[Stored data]
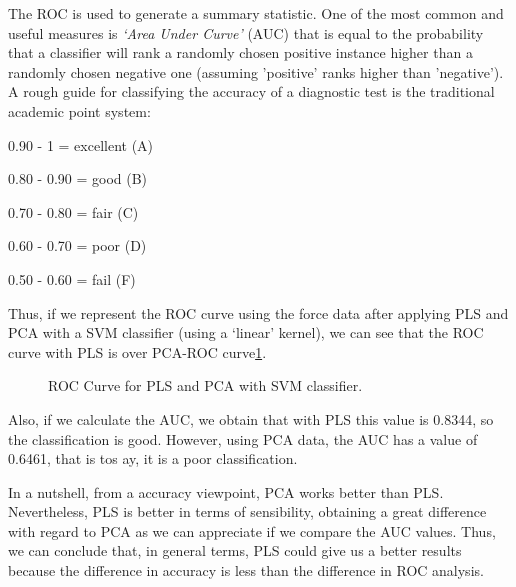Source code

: The ROC is used to generate a summary statistic. One of the most common and useful measures is \textit{‘Area Under Curve’} (AUC) that is equal to the probability that a classifier will rank a randomly chosen positive instance higher than a randomly chosen negative one (assuming 'positive' ranks higher than 'negative'). A rough guide for classifying the accuracy of a diagnostic test is the traditional academic point system\cite{ROC2}:

0.90 - 1 = excellent (A)

0.80 - 0.90 = good (B)	

0.70 - 0.80 = fair (C)

0.60 - 0.70 = poor (D)

0.50 - 0.60 = fail (F)

Thus, if we represent the ROC curve using the force data after applying PLS and PCA with a SVM classifier (using a ‘linear’ kernel), we can see that the ROC curve with PLS is over PCA-ROC curve\ref{fig:ROC}.
\begin{figure}[H]
	\centering
	\caption{ROC Curve for PLS and PCA with SVM classifier.}
	\label{fig:ROC}
\end{figure}

Also, if we calculate the AUC, we obtain that with PLS this value is 0.8344, so the classification is good. However, using PCA data, the AUC has a value of 0.6461, that is tos ay, it is a poor classification.

In a nutshell, from a accuracy viewpoint, PCA works better than PLS. Nevertheless, PLS is better in terms of sensibility, obtaining a great difference with regard to PCA as we can appreciate if we compare the AUC values. Thus, we can conclude that, in general terms, PLS could give us a better results because the difference in accuracy is less than the difference in ROC analysis. 
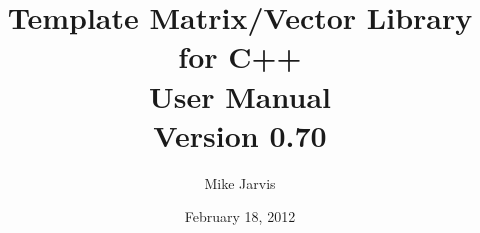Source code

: \documentclass[twoside,letterpaper,11pt]{article}
\newcommand{\tmvversion}{0.70}
\begin{document}
\title{Template Matrix/Vector Library for C++ \\ User Manual \\ Version \tmvversion}
\author{Mike Jarvis}
\date{February 18, 2012}
\maketitle

\tableofcontents

\newpage


\newpage


\newpage


\newpage


\newpage


\newpage


\newpage


\newpage


\newpage


\newpage


\newpage


\newpage


\newpage


\newpage


\newpage


\newpage


\newpage


\newpage


\newpage


\newpage
\printindex
\end{document}
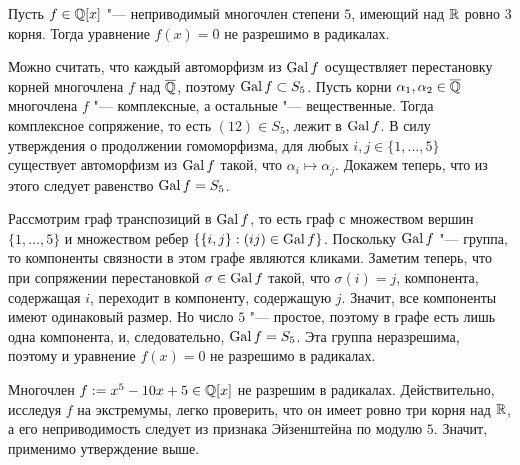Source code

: \Cor
	Пусть $f \in \Q[x]$ "--- неприводимый многочлен степени $5$, имеющий над $\R$ ровно $3$ корня. Тогда уравнение $f(x) = 0$ не разрешимо в радикалах.

\Proof
	Можно считать, что каждый автоморфизм из $\Gal{f}$ осуществляет перестановку корней многочлена $f$ над $\overline{\Q}$, поэтому $\Gal{f} \subset S_5$. Пусть корни $\alpha_1, \alpha_2 \in \overline{\Q}$ многочлена $f$ "--- комплексные, а остальные "--- вещественные. Тогда комплексное сопряжение, то есть $(12) \in S_5$, лежит в $\Gal{f}$. В силу утверждения о продолжении гомоморфизма, для любых $i, j \in \{1, \dotsc, 5\}$ существует автоморфизм из $\Gal{f}$ такой, что $\alpha_i \mapsto \alpha_j$. Докажем теперь, что из этого следует равенство $\Gal{f} = S_5$.
	
	Рассмотрим граф транспозиций в $\Gal{f}$, то есть граф с множеством вершин $\{1, \dotsc, 5\}$ и множеством ребер $\{\{i, j\} : (ij) \in \Gal{f}\}$. Поскольку $\Gal{f}$ "--- группа, то компоненты связности в этом графе являются кликами. Заметим теперь, что при сопряжении перестановкой $\sigma \in \Gal{f}$ такой, что $\sigma(i) = j$, компонента, содержащая $i$, переходит в компоненту, содержащую $j$. Значит, все компоненты имеют одинаковый размер. Но число $5$ "--- простое, поэтому в графе есть лишь одна компонента, и, следовательно, $\Gal{f} = S_5$. Эта группа неразрешима, поэтому и уравнение $f(x) = 0$ не разрешимо в радикалах.
\EndProof

\Example
	Многочлен $f := x^5 - 10x + 5 \in \Q[x]$ не разрешим в радикалах. Действительно, исследуя $f$ на экстремумы, легко проверить, что он имеет ровно три корня над $\R$, а его неприводимость следует из признака Эйзенштейна по модулю $5$. Значит, применимо утверждение выше.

### Work required
Give the entries again, exactly and in full, with no image included.

### Answer below
Source code

: The ROC is used to generate a summary statistic. One of the most common and useful measures is \textit{‘Area Under Curve’} (AUC) that is equal to the probability that a classifier will rank a randomly chosen positive instance higher than a randomly chosen negative one (assuming 'positive' ranks higher than 'negative'). A rough guide for classifying the accuracy of a diagnostic test is the traditional academic point system\cite{ROC2}:

0.90 - 1 = excellent (A)

0.80 - 0.90 = good (B)	

0.70 - 0.80 = fair (C)

0.60 - 0.70 = poor (D)

0.50 - 0.60 = fail (F)

Thus, if we represent the ROC curve using the force data after applying PLS and PCA with a SVM classifier (using a ‘linear’ kernel), we can see that the ROC curve with PLS is over PCA-ROC curve\ref{fig:ROC}.
\begin{figure}[H]
	\centering
	\caption{ROC Curve for PLS and PCA with SVM classifier.}
	\label{fig:ROC}
\end{figure}

Also, if we calculate the AUC, we obtain that with PLS this value is 0.8344, so the classification is good. However, using PCA data, the AUC has a value of 0.6461, that is tos ay, it is a poor classification.

In a nutshell, from a accuracy viewpoint, PCA works better than PLS. Nevertheless, PLS is better in terms of sensibility, obtaining a great difference with regard to PCA as we can appreciate if we compare the AUC values. Thus, we can conclude that, in general terms, PLS could give us a better results because the difference in accuracy is less than the difference in ROC analysis. 
Source code

: \documentclass[twoside,letterpaper,11pt]{article}
\newcommand{\tmvversion}{0.70}
\begin{document}
\title{Template Matrix/Vector Library for C++ \\ User Manual \\ Version \tmvversion}
\author{Mike Jarvis}
\date{February 18, 2012}
\maketitle

\tableofcontents

\newpage


\newpage


\newpage


\newpage


\newpage


\newpage


\newpage


\newpage


\newpage


\newpage


\newpage


\newpage


\newpage


\newpage


\newpage


\newpage


\newpage


\newpage


\newpage


\newpage
\printindex
\end{document}
Source code

: \Cor
	Пусть $f \in \Q[x]$ "--- неприводимый многочлен степени $5$, имеющий над $\R$ ровно $3$ корня. Тогда уравнение $f(x) = 0$ не разрешимо в радикалах.

\Proof
	Можно считать, что каждый автоморфизм из $\Gal{f}$ осуществляет перестановку корней многочлена $f$ над $\overline{\Q}$, поэтому $\Gal{f} \subset S_5$. Пусть корни $\alpha_1, \alpha_2 \in \overline{\Q}$ многочлена $f$ "--- комплексные, а остальные "--- вещественные. Тогда комплексное сопряжение, то есть $(12) \in S_5$, лежит в $\Gal{f}$. В силу утверждения о продолжении гомоморфизма, для любых $i, j \in \{1, \dotsc, 5\}$ существует автоморфизм из $\Gal{f}$ такой, что $\alpha_i \mapsto \alpha_j$. Докажем теперь, что из этого следует равенство $\Gal{f} = S_5$.
	
	Рассмотрим граф транспозиций в $\Gal{f}$, то есть граф с множеством вершин $\{1, \dotsc, 5\}$ и множеством ребер $\{\{i, j\} : (ij) \in \Gal{f}\}$. Поскольку $\Gal{f}$ "--- группа, то компоненты связности в этом графе являются кликами. Заметим теперь, что при сопряжении перестановкой $\sigma \in \Gal{f}$ такой, что $\sigma(i) = j$, компонента, содержащая $i$, переходит в компоненту, содержащую $j$. Значит, все компоненты имеют одинаковый размер. Но число $5$ "--- простое, поэтому в графе есть лишь одна компонента, и, следовательно, $\Gal{f} = S_5$. Эта группа неразрешима, поэтому и уравнение $f(x) = 0$ не разрешимо в радикалах.
\EndProof

\Example
	Многочлен $f := x^5 - 10x + 5 \in \Q[x]$ не разрешим в радикалах. Действительно, исследуя $f$ на экстремумы, легко проверить, что он имеет ровно три корня над $\R$, а его неприводимость следует из признака Эйзенштейна по модулю $5$. Значит, применимо утверждение выше.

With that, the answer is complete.